• **Task goal**:
Write out the data exactly, keeping every line.

• **Available data**:
▼

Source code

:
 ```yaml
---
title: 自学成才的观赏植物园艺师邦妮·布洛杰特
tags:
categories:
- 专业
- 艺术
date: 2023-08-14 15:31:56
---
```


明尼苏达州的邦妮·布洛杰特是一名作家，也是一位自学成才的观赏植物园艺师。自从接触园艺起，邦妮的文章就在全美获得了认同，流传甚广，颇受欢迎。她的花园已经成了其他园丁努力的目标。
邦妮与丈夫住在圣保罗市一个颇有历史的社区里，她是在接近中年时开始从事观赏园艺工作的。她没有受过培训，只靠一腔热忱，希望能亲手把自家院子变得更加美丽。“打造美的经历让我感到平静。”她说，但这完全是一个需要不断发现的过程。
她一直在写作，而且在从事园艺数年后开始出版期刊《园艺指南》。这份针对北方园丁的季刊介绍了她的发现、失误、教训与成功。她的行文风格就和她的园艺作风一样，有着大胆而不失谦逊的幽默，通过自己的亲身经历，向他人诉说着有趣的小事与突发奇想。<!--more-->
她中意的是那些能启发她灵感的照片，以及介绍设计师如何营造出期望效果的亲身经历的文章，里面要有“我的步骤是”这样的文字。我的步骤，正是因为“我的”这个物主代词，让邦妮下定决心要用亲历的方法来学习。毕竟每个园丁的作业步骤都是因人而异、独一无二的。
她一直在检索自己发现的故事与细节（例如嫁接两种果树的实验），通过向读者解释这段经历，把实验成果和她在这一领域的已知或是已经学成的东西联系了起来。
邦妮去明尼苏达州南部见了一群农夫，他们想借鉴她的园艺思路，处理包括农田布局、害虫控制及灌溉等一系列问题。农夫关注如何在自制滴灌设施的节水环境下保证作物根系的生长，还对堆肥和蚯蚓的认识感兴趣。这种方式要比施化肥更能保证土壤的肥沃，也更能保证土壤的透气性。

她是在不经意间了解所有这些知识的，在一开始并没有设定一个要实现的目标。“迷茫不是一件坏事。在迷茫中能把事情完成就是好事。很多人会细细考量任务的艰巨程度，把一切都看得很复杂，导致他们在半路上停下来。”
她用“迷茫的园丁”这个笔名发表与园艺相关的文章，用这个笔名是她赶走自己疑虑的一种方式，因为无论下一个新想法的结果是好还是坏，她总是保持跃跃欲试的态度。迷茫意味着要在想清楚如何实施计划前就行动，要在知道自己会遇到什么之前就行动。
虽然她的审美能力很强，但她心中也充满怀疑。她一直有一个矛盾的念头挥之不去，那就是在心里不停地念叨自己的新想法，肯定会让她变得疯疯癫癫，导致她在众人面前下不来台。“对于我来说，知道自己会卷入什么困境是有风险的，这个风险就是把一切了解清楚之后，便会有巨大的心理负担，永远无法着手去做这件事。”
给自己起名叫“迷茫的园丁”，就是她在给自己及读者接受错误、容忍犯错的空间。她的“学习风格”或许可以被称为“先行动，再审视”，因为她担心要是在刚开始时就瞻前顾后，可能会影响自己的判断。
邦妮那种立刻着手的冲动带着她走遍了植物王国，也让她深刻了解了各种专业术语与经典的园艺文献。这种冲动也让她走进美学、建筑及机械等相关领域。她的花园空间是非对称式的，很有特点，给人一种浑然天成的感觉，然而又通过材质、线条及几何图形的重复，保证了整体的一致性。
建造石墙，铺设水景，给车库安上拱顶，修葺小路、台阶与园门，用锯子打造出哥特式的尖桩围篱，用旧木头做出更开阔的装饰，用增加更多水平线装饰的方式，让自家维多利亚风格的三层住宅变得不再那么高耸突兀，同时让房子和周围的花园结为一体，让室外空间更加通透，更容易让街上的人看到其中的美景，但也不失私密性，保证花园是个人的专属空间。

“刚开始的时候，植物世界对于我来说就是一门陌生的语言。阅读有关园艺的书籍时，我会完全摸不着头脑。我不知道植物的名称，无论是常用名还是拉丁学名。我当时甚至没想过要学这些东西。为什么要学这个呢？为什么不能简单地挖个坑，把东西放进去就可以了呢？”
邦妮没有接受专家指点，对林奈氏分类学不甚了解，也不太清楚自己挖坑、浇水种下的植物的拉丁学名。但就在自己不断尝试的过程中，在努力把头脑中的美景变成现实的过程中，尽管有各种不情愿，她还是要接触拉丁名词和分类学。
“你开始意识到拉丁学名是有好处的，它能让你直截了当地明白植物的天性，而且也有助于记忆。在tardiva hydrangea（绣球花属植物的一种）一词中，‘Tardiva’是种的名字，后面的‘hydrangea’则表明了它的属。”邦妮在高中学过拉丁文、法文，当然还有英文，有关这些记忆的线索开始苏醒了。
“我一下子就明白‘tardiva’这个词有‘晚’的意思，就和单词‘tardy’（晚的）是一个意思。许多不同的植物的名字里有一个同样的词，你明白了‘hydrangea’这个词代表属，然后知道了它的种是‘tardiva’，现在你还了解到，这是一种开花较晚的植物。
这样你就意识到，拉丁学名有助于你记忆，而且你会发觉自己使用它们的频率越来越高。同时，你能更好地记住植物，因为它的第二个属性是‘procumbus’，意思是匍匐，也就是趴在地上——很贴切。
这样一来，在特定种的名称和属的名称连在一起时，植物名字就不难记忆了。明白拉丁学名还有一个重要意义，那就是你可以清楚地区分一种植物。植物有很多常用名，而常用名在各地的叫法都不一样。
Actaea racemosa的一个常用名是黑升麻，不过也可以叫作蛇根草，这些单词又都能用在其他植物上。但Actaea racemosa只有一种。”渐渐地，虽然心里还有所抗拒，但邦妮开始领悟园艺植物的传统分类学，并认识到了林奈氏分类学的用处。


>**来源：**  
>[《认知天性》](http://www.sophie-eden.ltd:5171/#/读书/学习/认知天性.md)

▲

• **Exercise answer**:
Source code

:
 ```yaml
---
title: 自学成才的观赏植物园艺师邦妮·布洛杰特
tags:
categories:
- 专业
- 艺术
date: 2023-08-14 15:31:56
---
```


明尼苏达州的邦妮·布洛杰特是一名作家，也是一位自学成才的观赏植物园艺师。自从接触园艺起，邦妮的文章就在全美获得了认同，流传甚广，颇受欢迎。她的花园已经成了其他园丁努力的目标。
邦妮与丈夫住在圣保罗市一个颇有历史的社区里，她是在接近中年时开始从事观赏园艺工作的。她没有受过培训，只靠一腔热忱，希望能亲手把自家院子变得更加美丽。“打造美的经历让我感到平静。”她说，但这完全是一个需要不断发现的过程。
她一直在写作，而且在从事园艺数年后开始出版期刊《园艺指南》。这份针对北方园丁的季刊介绍了她的发现、失误、教训与成功。她的行文风格就和她的园艺作风一样，有着大胆而不失谦逊的幽默，通过自己的亲身经历，向他人诉说着有趣的小事与突发奇想。<!--more-->
她中意的是那些能启发她灵感的照片，以及介绍设计师如何营造出期望效果的亲身经历的文章，里面要有“我的步骤是”这样的文字。我的步骤，正是因为“我的”这个物主代词，让邦妮下定决心要用亲历的方法来学习。毕竟每个园丁的作业步骤都是因人而异、独一无二的。
她一直在检索自己发现的故事与细节（例如嫁接两种果树的实验），通过向读者解释这段经历，把实验成果和她在这一领域的已知或是已经学成的东西联系了起来。
邦妮去明尼苏达州南部见了一群农夫，他们想借鉴她的园艺思路，处理包括农田布局、害虫控制及灌溉等一系列问题。农夫关注如何在自制滴灌设施的节水环境下保证作物根系的生长，还对堆肥和蚯蚓的认识感兴趣。这种方式要比施化肥更能保证土壤的肥沃，也更能保证土壤的透气性。

她是在不经意间了解所有这些知识的，在一开始并没有设定一个要实现的目标。“迷茫不是一件坏事。在迷茫中能把事情完成就是好事。很多人会细细考量任务的艰巨程度，把一切都看得很复杂，导致他们在半路上停下来。”
她用“迷茫的园丁”这个笔名发表与园艺相关的文章，用这个笔名是她赶走自己疑虑的一种方式，因为无论下一个新想法的结果是好还是坏，她总是保持跃跃欲试的态度。迷茫意味着要在想清楚如何实施计划前就行动，要在知道自己会遇到什么之前就行动。
虽然她的审美能力很强，但她心中也充满怀疑。她一直有一个矛盾的念头挥之不去，那就是在心里不停地念叨自己的新想法，肯定会让她变得疯疯癫癫，导致她在众人面前下不来台。“对于我来说，知道自己会卷入什么困境是有风险的，这个风险就是把一切了解清楚之后，便会有巨大的心理负担，永远无法着手去做这件事。”
给自己起名叫“迷茫的园丁”，就是她在给自己及读者接受错误、容忍犯错的空间。她的“学习风格”或许可以被称为“先行动，再审视”，因为她担心要是在刚开始时就瞻前顾后，可能会影响自己的判断。
邦妮那种立刻着手的冲动带着她走遍了植物王国，也让她深刻了解了各种专业术语与经典的园艺文献。这种冲动也让她走进美学、建筑及机械等相关领域。她的花园空间是非对称式的，很有特点，给人一种浑然天成的感觉，然而又通过材质、线条及几何图形的重复，保证了整体的一致性。
建造石墙，铺设水景，给车库安上拱顶，修葺小路、台阶与园门，用锯子打造出哥特式的尖桩围篱，用旧木头做出更开阔的装饰，用增加更多水平线装饰的方式，让自家维多利亚风格的三层住宅变得不再那么高耸突兀，同时让房子和周围的花园结为一体，让室外空间更加通透，更容易让街上的人看到其中的美景，但也不失私密性，保证花园是个人的专属空间。

“刚开始的时候，植物世界对于我来说就是一门陌生的语言。阅读有关园艺的书籍时，我会完全摸不着头脑。我不知道植物的名称，无论是常用名还是拉丁学名。我当时甚至没想过要学这些东西。为什么要学这个呢？为什么不能简单地挖个坑，把东西放进去就可以了呢？”
邦妮没有接受专家指点，对林奈氏分类学不甚了解，也不太清楚自己挖坑、浇水种下的植物的拉丁学名。但就在自己不断尝试的过程中，在努力把头脑中的美景变成现实的过程中，尽管有各种不情愿，她还是要接触拉丁名词和分类学。
“你开始意识到拉丁学名是有好处的，它能让你直截了当地明白植物的天性，而且也有助于记忆。在tardiva hydrangea（绣球花属植物的一种）一词中，‘Tardiva’是种的名字，后面的‘hydrangea’则表明了它的属。”邦妮在高中学过拉丁文、法文，当然还有英文，有关这些记忆的线索开始苏醒了。
“我一下子就明白‘tardiva’这个词有‘晚’的意思，就和单词‘tardy’（晚的）是一个意思。许多不同的植物的名字里有一个同样的词，你明白了‘hydrangea’这个词代表属，然后知道了它的种是‘tardiva’，现在你还了解到，这是一种开花较晚的植物。
这样你就意识到，拉丁学名有助于你记忆，而且你会发觉自己使用它们的频率越来越高。同时，你能更好地记住植物，因为它的第二个属性是‘procumbus’，意思是匍匐，也就是趴在地上——很贴切。
这样一来，在特定种的名称和属的名称连在一起时，植物名字就不难记忆了。明白拉丁学名还有一个重要意义，那就是你可以清楚地区分一种植物。植物有很多常用名，而常用名在各地的叫法都不一样。
Actaea racemosa的一个常用名是黑升麻，不过也可以叫作蛇根草，这些单词又都能用在其他植物上。但Actaea racemosa只有一种。”渐渐地，虽然心里还有所抗拒，但邦妮开始领悟园艺植物的传统分类学，并认识到了林奈氏分类学的用处。


>**来源：**  
>[《认知天性》](http://www.sophie-eden.ltd:5171/#/读书/学习/认知天性.md)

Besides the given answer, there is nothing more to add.